Thursday, August 28, 2008

RAND: An Examination of Options to Reduce Underway Training Days Through the Use of Simulation

An Examination of Options to Reduce Underway Training Days Through the Use of Simulation

By: Roland J. Yardley, Harry J. Thie, Christopher Paul, Jerry M. Sollinger, Alisa Rhee

U.S. Navy surface combatant ship crew training involves a combination of shore-based, onboard pier-side, and underway training. Underway training is expensive, however, and it increases wear and tear on operating equipment. Furthermore, constrained budgets and increasing recapitalization costs have forced the Navy to examine various methods — such as increased use of simulators — to reduce the annual operating costs of the fleet.

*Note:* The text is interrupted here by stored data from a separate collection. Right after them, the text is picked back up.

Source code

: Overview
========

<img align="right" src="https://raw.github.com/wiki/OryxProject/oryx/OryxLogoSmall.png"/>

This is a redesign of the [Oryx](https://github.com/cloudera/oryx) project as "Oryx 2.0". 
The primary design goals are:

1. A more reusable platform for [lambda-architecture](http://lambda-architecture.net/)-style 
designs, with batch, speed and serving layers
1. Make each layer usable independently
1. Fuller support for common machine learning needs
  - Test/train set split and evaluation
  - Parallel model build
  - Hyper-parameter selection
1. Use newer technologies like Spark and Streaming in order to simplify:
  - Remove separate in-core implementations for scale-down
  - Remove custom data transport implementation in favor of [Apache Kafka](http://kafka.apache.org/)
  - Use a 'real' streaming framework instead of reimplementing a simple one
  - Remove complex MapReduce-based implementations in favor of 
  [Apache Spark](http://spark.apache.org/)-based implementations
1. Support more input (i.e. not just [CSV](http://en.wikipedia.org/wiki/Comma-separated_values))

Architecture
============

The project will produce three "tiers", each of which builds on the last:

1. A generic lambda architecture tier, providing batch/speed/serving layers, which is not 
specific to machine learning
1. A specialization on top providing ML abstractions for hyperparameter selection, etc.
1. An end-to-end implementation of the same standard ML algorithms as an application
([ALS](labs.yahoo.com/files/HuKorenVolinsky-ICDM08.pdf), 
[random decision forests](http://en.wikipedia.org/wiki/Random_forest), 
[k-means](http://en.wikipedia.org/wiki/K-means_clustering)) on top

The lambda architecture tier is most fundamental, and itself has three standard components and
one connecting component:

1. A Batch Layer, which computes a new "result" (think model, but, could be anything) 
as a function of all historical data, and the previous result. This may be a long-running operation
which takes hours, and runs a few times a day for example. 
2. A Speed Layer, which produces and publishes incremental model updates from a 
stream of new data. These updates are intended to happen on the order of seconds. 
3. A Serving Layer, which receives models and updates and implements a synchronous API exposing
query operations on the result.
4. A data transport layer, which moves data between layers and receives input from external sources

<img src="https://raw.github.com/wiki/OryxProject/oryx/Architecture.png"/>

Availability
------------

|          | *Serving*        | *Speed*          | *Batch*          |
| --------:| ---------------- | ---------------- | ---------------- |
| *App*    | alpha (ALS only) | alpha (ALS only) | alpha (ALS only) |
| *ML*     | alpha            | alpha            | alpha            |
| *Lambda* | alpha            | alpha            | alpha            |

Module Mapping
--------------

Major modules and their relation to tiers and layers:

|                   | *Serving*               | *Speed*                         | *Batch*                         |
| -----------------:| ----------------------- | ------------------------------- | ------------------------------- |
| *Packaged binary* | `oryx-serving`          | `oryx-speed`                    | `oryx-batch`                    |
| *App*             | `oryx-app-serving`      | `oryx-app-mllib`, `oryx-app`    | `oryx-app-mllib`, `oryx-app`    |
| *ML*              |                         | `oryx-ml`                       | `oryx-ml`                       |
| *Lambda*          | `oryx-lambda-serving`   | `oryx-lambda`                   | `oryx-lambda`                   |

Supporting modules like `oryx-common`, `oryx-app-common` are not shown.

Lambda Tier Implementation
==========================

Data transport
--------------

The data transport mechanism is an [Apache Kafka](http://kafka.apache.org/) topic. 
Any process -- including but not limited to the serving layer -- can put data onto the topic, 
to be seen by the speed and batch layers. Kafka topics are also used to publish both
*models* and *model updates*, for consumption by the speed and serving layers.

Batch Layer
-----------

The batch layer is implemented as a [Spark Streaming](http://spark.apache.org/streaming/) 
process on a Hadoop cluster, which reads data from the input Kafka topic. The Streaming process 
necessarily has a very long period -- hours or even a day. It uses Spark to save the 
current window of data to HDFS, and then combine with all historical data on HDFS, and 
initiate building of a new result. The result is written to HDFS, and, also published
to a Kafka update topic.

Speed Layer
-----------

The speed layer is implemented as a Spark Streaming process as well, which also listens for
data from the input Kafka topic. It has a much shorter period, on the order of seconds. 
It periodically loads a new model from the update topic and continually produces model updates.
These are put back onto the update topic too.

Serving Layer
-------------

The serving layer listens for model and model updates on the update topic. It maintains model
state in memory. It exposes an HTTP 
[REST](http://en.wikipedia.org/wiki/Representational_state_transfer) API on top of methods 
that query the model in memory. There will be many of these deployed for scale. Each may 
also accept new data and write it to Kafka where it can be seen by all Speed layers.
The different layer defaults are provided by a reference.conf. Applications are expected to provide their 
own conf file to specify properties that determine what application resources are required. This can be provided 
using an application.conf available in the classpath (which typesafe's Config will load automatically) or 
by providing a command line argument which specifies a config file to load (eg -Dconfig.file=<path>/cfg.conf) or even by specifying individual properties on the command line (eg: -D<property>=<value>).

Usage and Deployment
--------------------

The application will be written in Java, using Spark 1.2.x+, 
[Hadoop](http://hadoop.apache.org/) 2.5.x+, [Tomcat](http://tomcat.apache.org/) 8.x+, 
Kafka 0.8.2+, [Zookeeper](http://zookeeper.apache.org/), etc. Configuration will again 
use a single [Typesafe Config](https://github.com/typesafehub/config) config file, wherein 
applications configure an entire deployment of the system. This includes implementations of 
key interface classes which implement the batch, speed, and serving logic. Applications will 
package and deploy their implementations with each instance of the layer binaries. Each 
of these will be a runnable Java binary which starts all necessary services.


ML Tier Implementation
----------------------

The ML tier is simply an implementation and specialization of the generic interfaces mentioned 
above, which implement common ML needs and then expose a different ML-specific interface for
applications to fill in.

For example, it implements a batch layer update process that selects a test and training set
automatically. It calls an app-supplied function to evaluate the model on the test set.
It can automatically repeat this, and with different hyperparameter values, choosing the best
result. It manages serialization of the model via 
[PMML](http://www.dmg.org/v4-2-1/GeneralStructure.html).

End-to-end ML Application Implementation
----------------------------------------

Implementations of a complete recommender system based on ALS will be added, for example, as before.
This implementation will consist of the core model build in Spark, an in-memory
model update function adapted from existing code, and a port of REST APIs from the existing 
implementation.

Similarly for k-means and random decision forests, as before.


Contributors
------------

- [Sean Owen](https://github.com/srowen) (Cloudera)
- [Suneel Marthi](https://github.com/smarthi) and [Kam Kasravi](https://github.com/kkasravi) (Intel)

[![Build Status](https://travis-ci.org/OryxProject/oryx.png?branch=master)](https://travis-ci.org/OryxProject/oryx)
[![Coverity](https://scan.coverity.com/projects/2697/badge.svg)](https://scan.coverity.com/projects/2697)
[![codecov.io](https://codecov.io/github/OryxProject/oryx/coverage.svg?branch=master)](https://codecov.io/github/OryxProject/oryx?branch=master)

Technological improvements have increased the fidelity and realism of simulators, and simulation is being used more widely for training within the U.S. Navy, in other navies, and in commercial shipping companies. Although the Navy’s surface combatant community currently uses simulators in its training regimen, an increased use of simulation could potentially improve training efficiency, sustain training readiness, and reduce underway days. Focusing on the DDG-51 Arleigh Burke class of surface combatants, RAND examines the training requirements of surface forces, determines where credit is granted for the use of simulation, estimates what training is done underway, examines simulation technology, and identifies areas where simulation could be substituted for underway training without any decrease in readiness.

The authors find that although most exercises are done underway, many could be done in port with or without the use of simulators. Accordingly, the Navy should consider (1) investing in shore-based engineering simulators, (2) directing that exercises that can be done in port be done in port, and (3) accelerating the upgrades that are slowly providing DDG-51–class ships with an embedded engineering training capability.